### Exercise details
Leaving out the images, transcribe every record below exactly.

== Data for this exercise ==

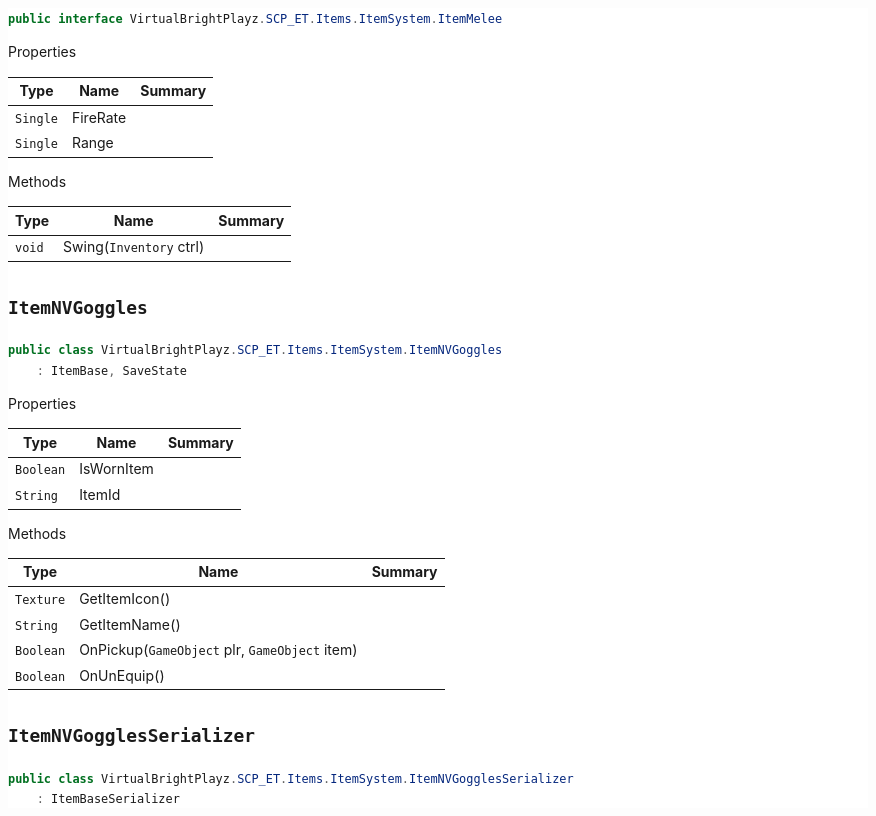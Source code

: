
 ```csharp
public interface VirtualBrightPlayz.SCP_ET.Items.ItemSystem.ItemMelee

```

Properties

| Type | Name | Summary | 
| --- | --- | --- | 
| `Single` | FireRate |  | 
| `Single` | Range |  | 


Methods

| Type | Name | Summary | 
| --- | --- | --- | 
| `void` | Swing(`Inventory` ctrl) |  | 


## `ItemNVGoggles`

```csharp
public class VirtualBrightPlayz.SCP_ET.Items.ItemSystem.ItemNVGoggles
    : ItemBase, SaveState

```

Properties

| Type | Name | Summary | 
| --- | --- | --- | 
| `Boolean` | IsWornItem |  | 
| `String` | ItemId |  | 


Methods

| Type | Name | Summary | 
| --- | --- | --- | 
| `Texture` | GetItemIcon() |  | 
| `String` | GetItemName() |  | 
| `Boolean` | OnPickup(`GameObject` plr, `GameObject` item) |  | 
| `Boolean` | OnUnEquip() |  | 


## `ItemNVGogglesSerializer`

```csharp
public class VirtualBrightPlayz.SCP_ET.Items.ItemSystem.ItemNVGogglesSerializer
    : ItemBaseSerializer

```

===

### Your response
Source code

:
 ```csharp
public interface VirtualBrightPlayz.SCP_ET.Items.ItemSystem.ItemMelee

```

Properties

| Type | Name | Summary | 
| --- | --- | --- | 
| `Single` | FireRate |  | 
| `Single` | Range |  | 


Methods

| Type | Name | Summary | 
| --- | --- | --- | 
| `void` | Swing(`Inventory` ctrl) |  | 


## `ItemNVGoggles`

```csharp
public class VirtualBrightPlayz.SCP_ET.Items.ItemSystem.ItemNVGoggles
    : ItemBase, SaveState

```

Properties

| Type | Name | Summary | 
| --- | --- | --- | 
| `Boolean` | IsWornItem |  | 
| `String` | ItemId |  | 


Methods

| Type | Name | Summary | 
| --- | --- | --- | 
| `Texture` | GetItemIcon() |  | 
| `String` | GetItemName() |  | 
| `Boolean` | OnPickup(`GameObject` plr, `GameObject` item) |  | 
| `Boolean` | OnUnEquip() |  | 


## `ItemNVGogglesSerializer`

```csharp
public class VirtualBrightPlayz.SCP_ET.Items.ItemSystem.ItemNVGogglesSerializer
    : ItemBaseSerializer

```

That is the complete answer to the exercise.